• **Records**:
-- Opening Marker --
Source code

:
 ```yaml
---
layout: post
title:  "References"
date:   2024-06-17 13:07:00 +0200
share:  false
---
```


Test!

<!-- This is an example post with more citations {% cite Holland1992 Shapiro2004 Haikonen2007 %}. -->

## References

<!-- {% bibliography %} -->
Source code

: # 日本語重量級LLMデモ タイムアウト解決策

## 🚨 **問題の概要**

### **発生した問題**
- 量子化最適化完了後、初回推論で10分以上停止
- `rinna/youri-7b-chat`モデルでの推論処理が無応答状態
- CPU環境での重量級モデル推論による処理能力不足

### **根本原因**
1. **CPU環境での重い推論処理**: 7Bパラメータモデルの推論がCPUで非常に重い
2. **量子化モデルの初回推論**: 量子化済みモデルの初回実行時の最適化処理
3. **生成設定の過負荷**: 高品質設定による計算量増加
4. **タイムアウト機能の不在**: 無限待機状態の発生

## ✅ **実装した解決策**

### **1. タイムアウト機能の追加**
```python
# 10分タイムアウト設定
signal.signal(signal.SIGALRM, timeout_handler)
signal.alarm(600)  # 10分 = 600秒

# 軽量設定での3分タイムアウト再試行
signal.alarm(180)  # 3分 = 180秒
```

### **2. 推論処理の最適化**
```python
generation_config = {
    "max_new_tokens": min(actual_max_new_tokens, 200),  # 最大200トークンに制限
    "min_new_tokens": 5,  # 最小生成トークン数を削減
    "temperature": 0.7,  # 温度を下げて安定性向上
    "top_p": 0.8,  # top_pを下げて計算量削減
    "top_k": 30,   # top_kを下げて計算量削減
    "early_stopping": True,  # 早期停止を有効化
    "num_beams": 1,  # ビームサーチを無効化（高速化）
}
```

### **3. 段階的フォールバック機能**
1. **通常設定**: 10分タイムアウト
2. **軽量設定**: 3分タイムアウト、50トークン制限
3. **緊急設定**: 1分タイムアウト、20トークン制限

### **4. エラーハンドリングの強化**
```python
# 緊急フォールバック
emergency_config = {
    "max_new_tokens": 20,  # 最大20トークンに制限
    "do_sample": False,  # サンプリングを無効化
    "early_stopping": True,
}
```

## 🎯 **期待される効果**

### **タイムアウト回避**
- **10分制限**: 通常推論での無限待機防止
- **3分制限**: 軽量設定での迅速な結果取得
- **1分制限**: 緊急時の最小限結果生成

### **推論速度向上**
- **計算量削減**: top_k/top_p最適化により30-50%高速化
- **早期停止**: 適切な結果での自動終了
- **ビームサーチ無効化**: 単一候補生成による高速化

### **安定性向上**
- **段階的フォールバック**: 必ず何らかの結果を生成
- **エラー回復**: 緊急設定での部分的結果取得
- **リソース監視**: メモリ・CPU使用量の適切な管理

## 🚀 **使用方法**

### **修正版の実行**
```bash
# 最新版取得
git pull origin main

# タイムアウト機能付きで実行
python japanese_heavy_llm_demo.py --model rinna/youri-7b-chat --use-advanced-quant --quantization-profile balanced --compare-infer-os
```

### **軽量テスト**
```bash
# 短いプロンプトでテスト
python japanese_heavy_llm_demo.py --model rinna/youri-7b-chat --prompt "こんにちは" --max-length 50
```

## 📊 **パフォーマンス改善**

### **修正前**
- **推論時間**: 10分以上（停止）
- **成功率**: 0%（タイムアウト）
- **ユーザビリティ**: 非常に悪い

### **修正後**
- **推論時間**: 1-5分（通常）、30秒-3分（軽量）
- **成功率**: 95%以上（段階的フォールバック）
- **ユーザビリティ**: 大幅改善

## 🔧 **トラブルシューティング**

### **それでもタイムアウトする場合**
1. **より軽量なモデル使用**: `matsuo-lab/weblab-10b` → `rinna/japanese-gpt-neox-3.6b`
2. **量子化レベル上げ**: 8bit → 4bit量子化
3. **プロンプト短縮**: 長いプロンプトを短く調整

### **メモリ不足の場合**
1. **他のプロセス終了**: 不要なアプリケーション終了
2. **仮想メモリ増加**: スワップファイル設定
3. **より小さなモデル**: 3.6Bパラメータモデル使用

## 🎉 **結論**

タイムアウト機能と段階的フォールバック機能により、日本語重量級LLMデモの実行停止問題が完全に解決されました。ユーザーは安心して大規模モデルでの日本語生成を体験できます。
-- Closing Marker --
• **Requirement**:
Copy out the data above, word for word.

• **Result of this task**:
Source code

:
 ```yaml
---
layout: post
title:  "References"
date:   2024-06-17 13:07:00 +0200
share:  false
---
```


Test!

<!-- This is an example post with more citations {% cite Holland1992 Shapiro2004 Haikonen2007 %}. -->

## References

<!-- {% bibliography %} -->
Source code

: # 日本語重量級LLMデモ タイムアウト解決策

## 🚨 **問題の概要**

### **発生した問題**
- 量子化最適化完了後、初回推論で10分以上停止
- `rinna/youri-7b-chat`モデルでの推論処理が無応答状態
- CPU環境での重量級モデル推論による処理能力不足

### **根本原因**
1. **CPU環境での重い推論処理**: 7Bパラメータモデルの推論がCPUで非常に重い
2. **量子化モデルの初回推論**: 量子化済みモデルの初回実行時の最適化処理
3. **生成設定の過負荷**: 高品質設定による計算量増加
4. **タイムアウト機能の不在**: 無限待機状態の発生

## ✅ **実装した解決策**

### **1. タイムアウト機能の追加**
```python
# 10分タイムアウト設定
signal.signal(signal.SIGALRM, timeout_handler)
signal.alarm(600)  # 10分 = 600秒

# 軽量設定での3分タイムアウト再試行
signal.alarm(180)  # 3分 = 180秒
```

### **2. 推論処理の最適化**
```python
generation_config = {
    "max_new_tokens": min(actual_max_new_tokens, 200),  # 最大200トークンに制限
    "min_new_tokens": 5,  # 最小生成トークン数を削減
    "temperature": 0.7,  # 温度を下げて安定性向上
    "top_p": 0.8,  # top_pを下げて計算量削減
    "top_k": 30,   # top_kを下げて計算量削減
    "early_stopping": True,  # 早期停止を有効化
    "num_beams": 1,  # ビームサーチを無効化（高速化）
}
```

### **3. 段階的フォールバック機能**
1. **通常設定**: 10分タイムアウト
2. **軽量設定**: 3分タイムアウト、50トークン制限
3. **緊急設定**: 1分タイムアウト、20トークン制限

### **4. エラーハンドリングの強化**
```python
# 緊急フォールバック
emergency_config = {
    "max_new_tokens": 20,  # 最大20トークンに制限
    "do_sample": False,  # サンプリングを無効化
    "early_stopping": True,
}
```

## 🎯 **期待される効果**

### **タイムアウト回避**
- **10分制限**: 通常推論での無限待機防止
- **3分制限**: 軽量設定での迅速な結果取得
- **1分制限**: 緊急時の最小限結果生成

### **推論速度向上**
- **計算量削減**: top_k/top_p最適化により30-50%高速化
- **早期停止**: 適切な結果での自動終了
- **ビームサーチ無効化**: 単一候補生成による高速化

### **安定性向上**
- **段階的フォールバック**: 必ず何らかの結果を生成
- **エラー回復**: 緊急設定での部分的結果取得
- **リソース監視**: メモリ・CPU使用量の適切な管理

## 🚀 **使用方法**

### **修正版の実行**
```bash
# 最新版取得
git pull origin main

# タイムアウト機能付きで実行
python japanese_heavy_llm_demo.py --model rinna/youri-7b-chat --use-advanced-quant --quantization-profile balanced --compare-infer-os
```

### **軽量テスト**
```bash
# 短いプロンプトでテスト
python japanese_heavy_llm_demo.py --model rinna/youri-7b-chat --prompt "こんにちは" --max-length 50
```

## 📊 **パフォーマンス改善**

### **修正前**
- **推論時間**: 10分以上（停止）
- **成功率**: 0%（タイムアウト）
- **ユーザビリティ**: 非常に悪い

### **修正後**
- **推論時間**: 1-5分（通常）、30秒-3分（軽量）
- **成功率**: 95%以上（段階的フォールバック）
- **ユーザビリティ**: 大幅改善

## 🔧 **トラブルシューティング**

### **それでもタイムアウトする場合**
1. **より軽量なモデル使用**: `matsuo-lab/weblab-10b` → `rinna/japanese-gpt-neox-3.6b`
2. **量子化レベル上げ**: 8bit → 4bit量子化
3. **プロンプト短縮**: 長いプロンプトを短く調整

### **メモリ不足の場合**
1. **他のプロセス終了**: 不要なアプリケーション終了
2. **仮想メモリ増加**: スワップファイル設定
3. **より小さなモデル**: 3.6Bパラメータモデル使用

## 🎉 **結論**

タイムアウト機能と段階的フォールバック機能により、日本語重量級LLMデモの実行停止問題が完全に解決されました。ユーザーは安心して大規模モデルでの日本語生成を体験できます。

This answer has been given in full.